BACKGROUND Slow-burning inflammation is putatively associated with lesion expansion and leads to progressive loss of axons and disability worsening. OBJECTIVE To investigate the incidence and extent of chronic white matter lesion expansion in relapsing-remitting multiple sclerosis (RRMS) patients and to evaluate its relationship with biomarkers of disease progression. METHODS Pre- and post-gadolinium T1, fluid-attenuated inversion recovery (FLAIR) and diffusion tensor images were acquired from 33 patients. Lesional activity were analysed between baseline and 48 months using custom-designed software. RESULTS A total of 569 lesions were identified as chronic at baseline, of which 261 were expanding, 236 were stable and 72 were shrinking. In addition, 139 new lesions (both confluent and free-standing) were observed. Chronic lesion expansion was associated with patient's age and accounted for the bulk (67.3%) of total brain lesion volume increase, while only 32.7% was attributable to new lesion formation. Change in chronic lesion volume correlated with the rate of brain atrophy (r = -0.57, p = 0.001), change of Expanded Disability Status Scale (EDSS; r = 0.38, p = 0.03) and an increase of isotropic diffusivity inside the lesions (r = 0.75, p < 0.001). CONCLUSION Expansion of chronic lesions in RRMS patients is the primary determinant of increased T2 total lesion load.
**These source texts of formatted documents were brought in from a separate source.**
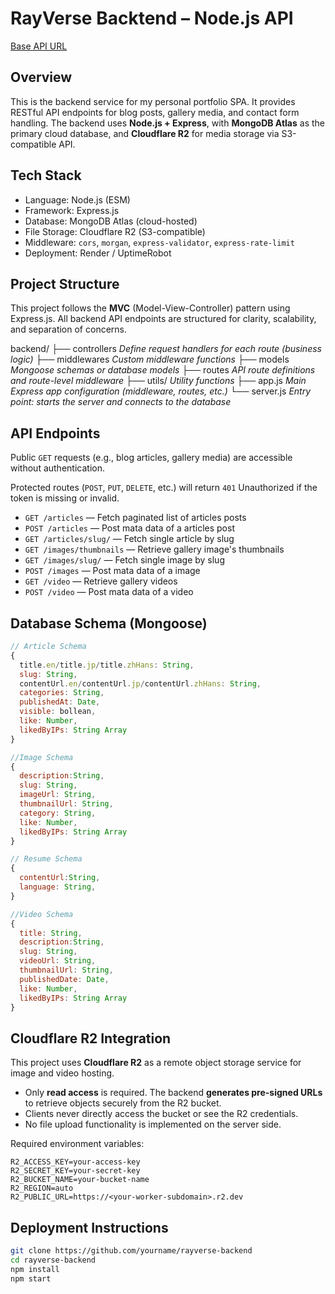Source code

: # RayVerse Backtend – Node.js API

[Base API URL](https://rayverse.onrender.com/api/v1)

## Overview

This is the backend service for my personal portfolio SPA. It provides RESTful API endpoints for blog posts, gallery media, and contact form handling. The backend uses **Node.js + Express**, with **MongoDB Atlas** as the primary cloud database, and **Cloudflare R2** for media storage via S3-compatible API.

## Tech Stack

- Language: Node.js (ESM)
- Framework: Express.js
- Database: MongoDB Atlas (cloud-hosted)
- File Storage: Cloudflare R2 (S3-compatible)
- Middleware: `cors`, `morgan`, `express-validator`, `express-rate-limit`
- Deployment: Render / UptimeRobot

## Project Structure

This project follows the **MVC** (Model-View-Controller) pattern using Express.js. All backend API endpoints are structured for clarity, scalability, and separation of concerns.

backend/
├── controllers _Define request handlers for each route (business logic)_
├── middlewares _Custom middleware functions_
├── models _Mongoose schemas or database models_
├── routes _API route definitions and route-level middleware_
├── utils/ _Utility functions_
├── app.js _Main Express app configuration (middleware, routes, etc.)_
└── server.js _Entry point: starts the server and connects to the database_

## API Endpoints

Public `GET` requests (e.g., blog articles, gallery media) are accessible without authentication.

Protected routes (`POST`, `PUT`, `DELETE`, etc.) will return `401` Unauthorized if the token is missing or invalid.

- `GET /articles` — Fetch paginated list of articles posts
- `POST /articles` — Post mata data of a articles post
- `GET /articles/slug/` — Fetch single article by slug
- `GET /images/thumbnails` — Retrieve gallery image's thumbnails
- `GET /images/slug/` — Fetch single image by slug
- `POST /images` — Post mata data of a image
- `GET /video` — Retrieve gallery videos
- `POST /video` — Post mata data of a video

## Database Schema (Mongoose)

```js
// Article Schema
{
  title.en/title.jp/title.zhHans: String,
  slug: String,
  contentUrl.en/contentUrl.jp/contentUrl.zhHans: String,
  categories: String,
  publishedAt: Date,
  visible: bollean,
  like: Number,
  likedByIPs: String Array
}

//Image Schema
{
  description:String,
  slug: String,
  imageUrl: String,
  thumbnailUrl: String,
  category: String,
  like: Number,
  likedByIPs: String Array
}

// Resume Schema
{
  contentUrl:String,
  language: String,
}

//Video Schema
{
  title: String,
  description:String,
  slug: String,
  videoUrl: String,
  thumbnailUrl: String,
  publishedDate: Date,
  like: Number,
  likedByIPs: String Array
}
```

## Cloudflare R2 Integration

This project uses **Cloudflare R2** as a remote object storage service for image and video hosting.

- Only **read access** is required. The backend **generates pre-signed URLs** to retrieve objects securely from the R2 bucket.
- Clients never directly access the bucket or see the R2 credentials.
- No file upload functionality is implemented on the server side.

Required environment variables:

```env
R2_ACCESS_KEY=your-access-key
R2_SECRET_KEY=your-secret-key
R2_BUCKET_NAME=your-bucket-name
R2_REGION=auto
R2_PUBLIC_URL=https://<your-worker-subdomain>.r2.dev
```

## Deployment Instructions

```bash
git clone https://github.com/yourname/rayverse-backend
cd rayverse-backend
npm install
npm start
```
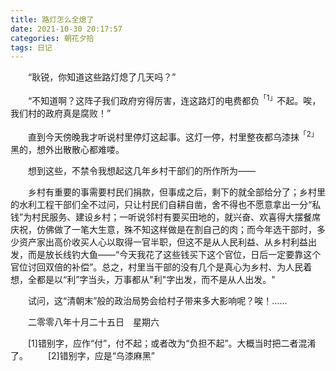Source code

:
 ```yaml
---
title: 路灯怎么全熄了
date: 2021-10-30 20:17:57
categories: 朝花夕拾
tags: 日记
---
```


&emsp;&emsp;“耿锐，你知道这些路灯熄了几天吗？”

&emsp;&emsp;“不知道啊？这阵子我们政府穷得厉害，连这路灯的电费都负<sup>「1」</sup>不起。唉，我们村的政府真是腐败！”
<!--more-->
&emsp;&emsp;直到今天傍晚我才听说村里停灯这起事。这灯一停，村里整夜都乌漆抹<sup>「2」</sup>黑的，想外出散散心都难喽。

&emsp;&emsp;想到这些，不禁令我想起这几年乡村干部们的所作所为——

&emsp;&emsp;乡村有重要的事需要村民们捐款，但事成之后，剩下的就全部给分了；乡村里的水利工程干部们全不过问，只让村民们自耕自凿，舍不得也不愿意拿出一分“私钱”为村民服务、建设乡村；一听说邻村有要买田地的，就兴奋、欢喜得大摆餐席庆祝，仿佛做了一笔大生意，殊不知这样做是在割自己的肉；而今年选干部时，多少资产家出高价收买人心以取得一官半职，但这不是从人民利益、从乡村利益出发，而是放长线钓大鱼——“今天我花了这些钱买下这个官位，日后一定要靠这个官位讨回双倍的补偿”。总之，村里当干部的没有几个是真心为乡村、为人民着想，全都是以“利”字当头，万事都从"利"字出发，而不是从人出发。"

&emsp;&emsp;试问，这“清朝末”般的政治局势会给村子带来多大影响呢？唉！......

&emsp;&emsp;二零零八年十月二十五日&emsp;星期六

&emsp;&emsp;[1]错别字，应作“付”，付不起；或者改为“负担不起”。大概当时把二者混淆了。
&emsp;&emsp;[2]错别字，应是“乌漆麻黑”

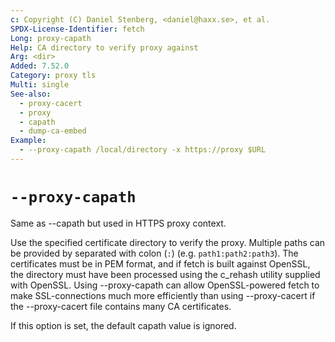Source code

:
 ```yaml
---
c: Copyright (C) Daniel Stenberg, <daniel@haxx.se>, et al.
SPDX-License-Identifier: fetch
Long: proxy-capath
Help: CA directory to verify proxy against
Arg: <dir>
Added: 7.52.0
Category: proxy tls
Multi: single
See-also:
  - proxy-cacert
  - proxy
  - capath
  - dump-ca-embed
Example:
  - --proxy-capath /local/directory -x https://proxy $URL
---
```


# `--proxy-capath`

Same as --capath but used in HTTPS proxy context.

Use the specified certificate directory to verify the proxy. Multiple paths
can be provided by separated with colon (`:`) (e.g. `path1:path2:path3`). The
certificates must be in PEM format, and if fetch is built against OpenSSL, the
directory must have been processed using the c_rehash utility supplied with
OpenSSL. Using --proxy-capath can allow OpenSSL-powered fetch to make
SSL-connections much more efficiently than using --proxy-cacert if the
--proxy-cacert file contains many CA certificates.

If this option is set, the default capath value is ignored.
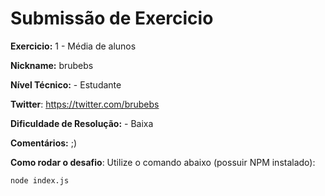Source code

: # Submissão de Exercicio

**Exercicio:** 1 - Média de alunos

**Nickname:** brubebs

**Nível Técnico:** - Estudante

**Twitter**: https://twitter.com/brubebs

**Dificuldade de Resolução:** - Baixa

**Comentários:** ;)

**Como rodar o desafio**: Utilize o comando abaixo (possuir NPM instalado):
```bash
node index.js
```
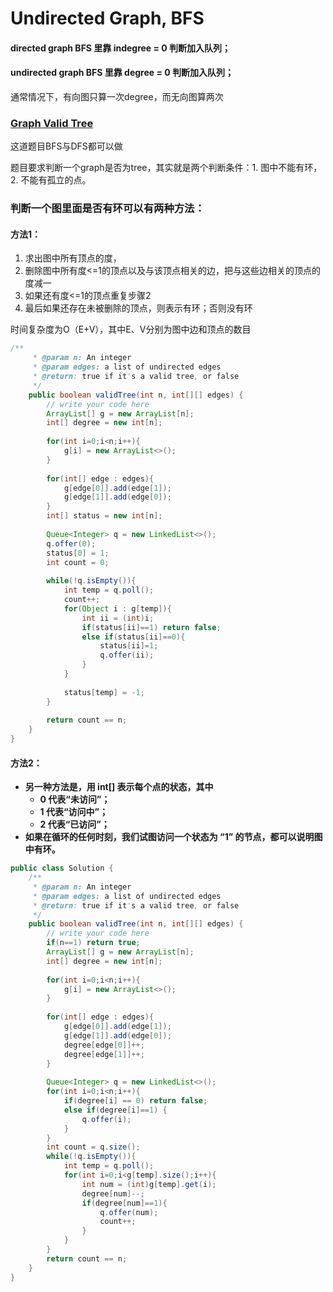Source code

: # Undirected Graph, BFS

#### directed graph BFS 里靠 indegree = 0 判断加入队列； <a id="directed-graph-bfs-&#x91CC;&#x9760;-indegree--0-&#x5224;&#x65AD;&#x52A0;&#x5165;&#x961F;&#x5217;&#xFF1B;"></a>

#### undirected graph BFS 里靠 degree = 0 判断加入队列； <a id="undirected-graph-bfs-&#x91CC;&#x9760;-degree--0-&#x5224;&#x65AD;&#x52A0;&#x5165;&#x961F;&#x5217;&#xFF1B;"></a>

通常情况下，有向图只算一次degree，而无向图算两次

### [Graph Valid Tree](https://leetcode.com/problems/graph-valid-tree/) <a id="graph-valid-tree"></a>

这道题目BFS与DFS都可以做

题目要求判断一个graph是否为tree，其实就是两个判断条件：1. 图中不能有环， 2. 不能有孤立的点。

### 判断一个图里面是否有环可以有两种方法：

#### 方法1：

1. 求出图中所有顶点的度，
2. 删除图中所有度&lt;=1的顶点以及与该顶点相关的边，把与这些边相关的顶点的度减一
3. 如果还有度&lt;=1的顶点重复步骤2
4. 最后如果还存在未被删除的顶点，则表示有环；否则没有环

时间复杂度为O（E+V），其中E、V分别为图中边和顶点的数目

```java
/**
     * @param n: An integer
     * @param edges: a list of undirected edges
     * @return: true if it's a valid tree, or false
     */
    public boolean validTree(int n, int[][] edges) {
        // write your code here
        ArrayList[] g = new ArrayList[n];
        int[] degree = new int[n];
        
        for(int i=0;i<n;i++){
            g[i] = new ArrayList<>();
        }
        
        for(int[] edge : edges){
            g[edge[0]].add(edge[1]);
            g[edge[1]].add(edge[0]);
        }
        int[] status = new int[n]; 
        
        Queue<Integer> q = new LinkedList<>();
        q.offer(0);
        status[0] = 1;
        int count = 0;
        
        while(!q.isEmpty()){
            int temp = q.poll();
            count++;
            for(Object i : g[temp]){
                int ii = (int)i;
                if(status[ii]==1) return false;
                else if(status[ii]==0){
                    status[ii]=1;
                    q.offer(ii);
                }
            }
        
            status[temp] = -1;
        }
        
        return count == n;
    }
}
```

#### 方法2：

* **另一种方法是，用 int\[\] 表示每个点的状态，其中**
  * **0 代表“未访问”；**
  * **1 代表“访问中”；**
  * **2 代表“已访问”；**
* **如果在循环的任何时刻，我们试图访问一个状态为 “1” 的节点，都可以说明图中有环。**

```java
public class Solution {
    /**
     * @param n: An integer
     * @param edges: a list of undirected edges
     * @return: true if it's a valid tree, or false
     */
    public boolean validTree(int n, int[][] edges) {
        // write your code here
        if(n==1) return true;
        ArrayList[] g = new ArrayList[n];
        int[] degree = new int[n];
        
        for(int i=0;i<n;i++){
            g[i] = new ArrayList<>();
        }
        
        for(int[] edge : edges){
            g[edge[0]].add(edge[1]);
            g[edge[1]].add(edge[0]);
            degree[edge[0]]++;
            degree[edge[1]]++;
        }
        
        Queue<Integer> q = new LinkedList<>();
        for(int i=0;i<n;i++){
            if(degree[i] == 0) return false;
            else if(degree[i]==1) {
                q.offer(i);
            }
        }
        int count = q.size();
        while(!q.isEmpty()){
            int temp = q.poll();
            for(int i=0;i<g[temp].size();i++){
                int num = (int)g[temp].get(i);
                degree[num]--;
                if(degree[num]==1){
                    q.offer(num);
                    count++;
                }
            }
        }
        return count == n;
    }
}
```

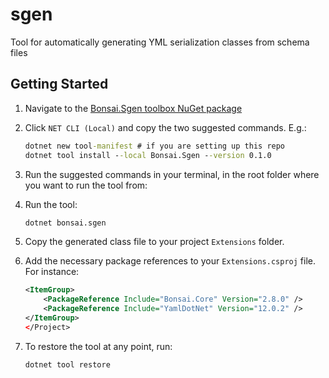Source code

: # sgen
Tool for automatically generating YML serialization classes from schema files

## Getting Started

1. Navigate to the [Bonsai.Sgen toolbox NuGet package](https://www.nuget.org/packages/Bonsai.Sgen/)
2. Click `NET CLI (Local)` and copy the two suggested commands. E.g.:

    ```cmd
    dotnet new tool-manifest # if you are setting up this repo
    dotnet tool install --local Bonsai.Sgen --version 0.1.0
    ```

3. Run the suggested commands in your terminal, in the root folder where you want to run the tool from:

4. Run the tool:

    ```cmd
    dotnet bonsai.sgen
    ```

5. Copy the generated class file to your project `Extensions` folder.

6. Add the necessary package references to your `Extensions.csproj` file. For instance:

    ```xml
    <ItemGroup>
        <PackageReference Include="Bonsai.Core" Version="2.8.0" />
        <PackageReference Include="YamlDotNet" Version="12.0.2" />
    </ItemGroup>
    </Project>
    ```

7. To restore the tool at any point, run:

    ```cmd
    dotnet tool restore
    ```
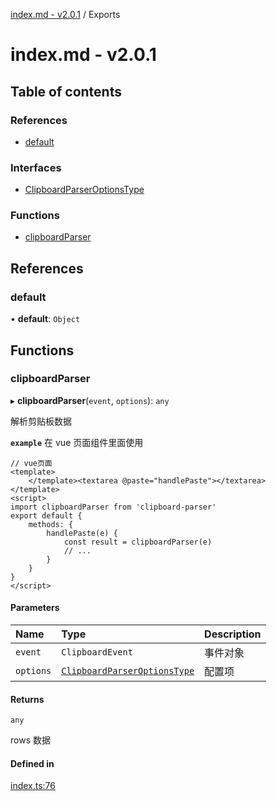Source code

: [index.md - v2.0.1](README.md) / Exports

# index.md - v2.0.1

## Table of contents

### References

-   [default](modules.md#default)

### Interfaces

-   [ClipboardParserOptionsType](interfaces/ClipboardParserOptionsType.md)

### Functions

-   [clipboardParser](modules.md#clipboardparser)

## References

### default

• **default**: `Object`

## Functions

### clipboardParser

▸ **clipboardParser**(`event`, `options`): `any`

解析剪贴板数据

**`example`** 在 vue 页面组件里面使用

```vue
// vue页面
<template>
    </template><textarea @paste="handlePaste"></textarea>
</template>
<script>
import clipboardParser from 'clipboard-parser'
export default {
    methods: {
        handlePaste(e) {
            const result = clipboardParser(e)
            // ...
        }
    }
}
</script>
```

#### Parameters

| Name      | Type                                                                     | Description |
| :-------- | :----------------------------------------------------------------------- | :---------- |
| `event`   | `ClipboardEvent`                                                         | 事件对象    |
| `options` | [`ClipboardParserOptionsType`](interfaces/ClipboardParserOptionsType.md) | 配置项      |

#### Returns

`any`

rows 数据

#### Defined in

[index.ts:76](https://github.com/saqqdy/clipboard-parser/blob/47571b4/src/index.ts#L76)
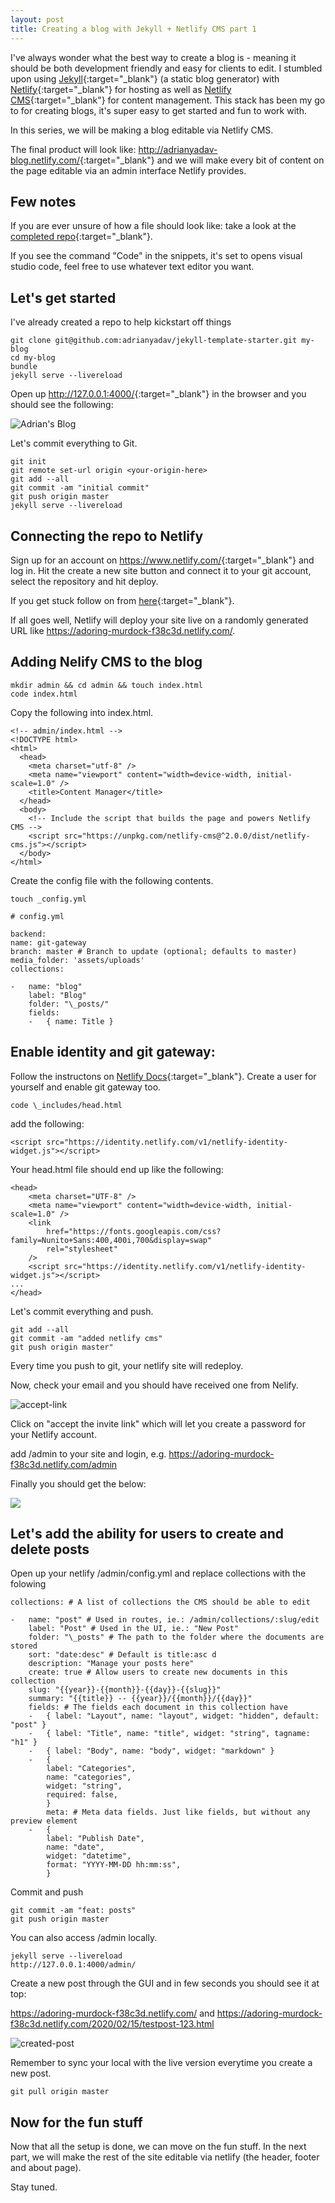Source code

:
 ```yaml
---
layout: post
title: Creating a blog with Jekyll + Netlify CMS part 1
---
```

I've always wonder what the best way to create a blog is - meaning it should be both development friendly and easy for clients to edit. I stumbled upon using [Jekyll](https://jekyllrb.com/){:target="_blank"} (a static blog generator) with [Netlify](https://www.netlify.com/){:target="_blank"} for hosting as well as [Netlify CMS](https://www.netlifycms.org/){:target="_blank"} for content management. This stack has been my go to for creating blogs, it's super easy to get started and fun to work with.

In this series, we will be making a blog editable via Netlify CMS.

The final product will look like: <http://adrianyadav-blog.netlify.com/>{:target="_blank"} and we will make every bit of content on the page editable via an admin interface Netlify provides.

## Few notes

If you are ever unsure of how a file should look like: take a look at the [completed repo](https://github.com/adrianyadav/jekyll-netlify-cms-blog){:target="_blank"}.

If you see the command "Code" in the snippets, it's set to opens visual studio code, feel free to use whatever text editor you want.

## Let's get started

I've already created a repo to help kickstart off things

```
git clone git@github.com:adrianyadav/jekyll-template-starter.git my-blog
cd my-blog
bundle
jekyll serve --livereload
```

Open up <http://127.0.0.1:4000/>{:target="_blank"} in the browser and you should see the following:

![Adrian's Blog](/img/uploads/blog-running.jpg)

Let's commit everything to Git.

```
git init
git remote set-url origin <your-origin-here>
git add --all
git commit -am "initial commit"
git push origin master
jekyll serve --livereload
```

## Connecting the repo to Netlify

Sign up for an account on <https://www.netlify.com/>{:target="_blank"} and log in. Hit the create a new site button and connect it to your git account, select the repository and hit deploy.

If you get stuck follow on from [here](https://www.netlify.com/blog/2015/10/28/a-step-by-step-guide-jekyll-3.0-on-netlify/#connecting-to-netlify){:target="_blank"}.

If all goes well, Netlify will deploy your site live on a randomly generated URL like <https://adoring-murdock-f38c3d.netlify.com/>.

## Adding Nelify CMS to the blog

```
mkdir admin && cd admin && touch index.html
code index.html
```

Copy the following into index.html.

```
<!-- admin/index.html -->
<!DOCTYPE html>
<html>
  <head>
    <meta charset="utf-8" />
    <meta name="viewport" content="width=device-width, initial-scale=1.0" />
    <title>Content Manager</title>
  </head>
  <body>
    <!-- Include the script that builds the page and powers Netlify CMS -->
    <script src="https://unpkg.com/netlify-cms@^2.0.0/dist/netlify-cms.js"></script>
  </body>
</html>
```

Create the config file with the following contents.

```
touch _config.yml
```

```
# config.yml

backend:
name: git-gateway
branch: master # Branch to update (optional; defaults to master)
media_folder: 'assets/uploads'
collections:

-   name: "blog"
    label: "Blog"
    folder: "\_posts/"
    fields:
    -   { name: Title }
```

## Enable identity and git gateway:

Follow the instructons on [Netlify Docs](https://www.netlifycms.org/docs/add-to-your-site/#enable-identity-and-git-gateway){:target="_blank"}. Create a user for yourself and enable git gateway too.

```
code \_includes/head.html
```

add the following:

```
<script src="https://identity.netlify.com/v1/netlify-identity-widget.js"></script>
```

Your head.html file should end up like the following:

```
<head>
	<meta charset="UTF-8" />
	<meta name="viewport" content="width=device-width, initial-scale=1.0" />
  	<link
		href="https://fonts.googleapis.com/css?family=Nunito+Sans:400,400i,700&display=swap"
		rel="stylesheet"
	/>
	<script src="https://identity.netlify.com/v1/netlify-identity-widget.js"></script>
...
</head>
```

Let's commit everything and push.

```
git add --all
git commit -am "added netlify cms"
git push origin master"
```

Every time you push to git, your netlify site will redeploy.

Now, check your email and you should have received one from Nelify.

![accept-link](/img/uploads/you've-been-invited.png)

Click on "accept the invite link" which will let you create a password for your Netlify account.

add /admin to your site and login, e.g. <https://adoring-murdock-f38c3d.netlify.com/admin>

Finally you should get the below:

![](/img/uploads/netlify-admin.png)

## Let's add the ability for users to create and delete posts

Open up your netlify /admin/config.yml and replace collections with the folowing

```
collections: # A list of collections the CMS should be able to edit

-   name: "post" # Used in routes, ie.: /admin/collections/:slug/edit
    label: "Post" # Used in the UI, ie.: "New Post"
    folder: "\_posts" # The path to the folder where the documents are stored
    sort: "date:desc" # Default is title:asc d
    description: "Manage your posts here"
    create: true # Allow users to create new documents in this collection
    slug: "{{year}}-{{month}}-{{day}}-{{slug}}"
    summary: "{{title}} -- {{year}}/{{month}}/{{day}}"
    fields: # The fields each document in this collection have
    -   { label: "Layout", name: "layout", widget: "hidden", default: "post" }
    -   { label: "Title", name: "title", widget: "string", tagname: "h1" }
    -   { label: "Body", name: "body", widget: "markdown" }
    -   {
        label: "Categories",
        name: "categories",
        widget: "string",
        required: false,
        }
        meta: # Meta data fields. Just like fields, but without any preview element
    -   {
        label: "Publish Date",
        name: "date",
        widget: "datetime",
        format: "YYYY-MM-DD hh:mm:ss",
        }
```

Commit and push

```
git commit -am "feat: posts"
git push origin master
```

You can also access /admin locally.

```
jekyll serve --livereload
http://127.0.0.1:4000/admin/
```

Create a new post through the GUI and in few seconds you should see it at top:

<https://adoring-murdock-f38c3d.netlify.com/> and <https://adoring-murdock-f38c3d.netlify.com/2020/02/15/testpost-123.html>

![created-post](/img/uploads/created-post.png)

Remember to sync your local with the live version everytime you create a new post.

```
git pull origin master
```

## Now for the fun stuff

Now that all the setup is done, we can move on the fun stuff. In the next part, we will make the rest of the site editable via netlify (the header, footer and about page).

Stay tuned.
It significantly contributes to disease progression and partially driving axonal loss inside the lesions and brain damage outside of lesional tissue.

中文翻译:

慢性病灶的扩大与复发缓解型多发性硬化症患者的疾病进展有关

背景缓慢燃烧的炎症被推定与病灶扩大有关并导致轴突的进行性丧失和残疾恶化。目的 调查复发缓解型多发性硬化症 (RRMS) 患者慢性白质病变扩张的发生率和程度,并评估其与疾病进展的生物标志物的关系。方法 从 33 名患者中获取钆前后 T1、流体衰减反转恢复 (FLAIR) 和扩散张量图像。使用定制设计的软件分析基线和 48 个月之间的病变活动。结果基线时共有569个病灶被确定为慢性病灶,其中261个病灶在扩大,236个病灶稳定,72个病灶缩小。此外,还观察到 139 个新病灶(融合的和独立的)。慢性病灶扩大与患者的年龄有关,占脑总病灶体积增加的大部分(67.3%),而只有 32.7% 可归因于新病灶的形成。慢性病灶体积的变化与脑萎缩率 (r = -0.57, p = 0.001)、扩展残疾状态量表 (EDSS; r = 0.38, p = 0.03) 和病灶内各向同性扩散的增加​​相关 ( r = 0.75,p < 0.001)。结论 RRMS 患者慢性病灶的扩大是 T2 总病灶负荷增加的主要决定因素。它显着促进疾病进展并部分驱动病变内部的轴突损失和病变组织外部的脑损伤。7% 归因于新病灶的形成。慢性病灶体积的变化与脑萎缩率 (r = -0.57, p = 0.001)、扩展残疾状态量表 (EDSS; r = 0.38, p = 0.03) 和病灶内各向同性扩散的增加​​相关 ( r = 0.75,p < 0.001)。结论 RRMS 患者慢性病灶的扩大是 T2 总病灶负荷增加的主要决定因素。它显着促进疾病进展并部分驱动病变内部的轴突损失和病变组织外部的脑损伤。7% 归因于新病灶的形成。慢性病灶体积的变化与脑萎缩率 (r = -0.57, p = 0.001)、扩展残疾状态量表 (EDSS; r = 0.38, p = 0.03) 和病灶内各向同性扩散的增加​​相关 ( r = 0.75,p < 0.001)。结论 RRMS 患者慢性病灶的扩大是 T2 总病灶负荷增加的主要决定因素。它显着促进疾病进展并部分驱动病变内部的轴突损失和病变组织外部的脑损伤。结论 RRMS 患者慢性病灶的扩大是 T2 总病灶负荷增加的主要决定因素。它显着促进疾病进展并部分驱动病变内部的轴突损失和病变组织外部的脑损伤。结论 RRMS 患者慢性病灶的扩大是 T2 总病灶负荷增加的主要决定因素。它显着促进疾病进展并部分驱动病变内部的轴突损失和病变组织外部的脑损伤。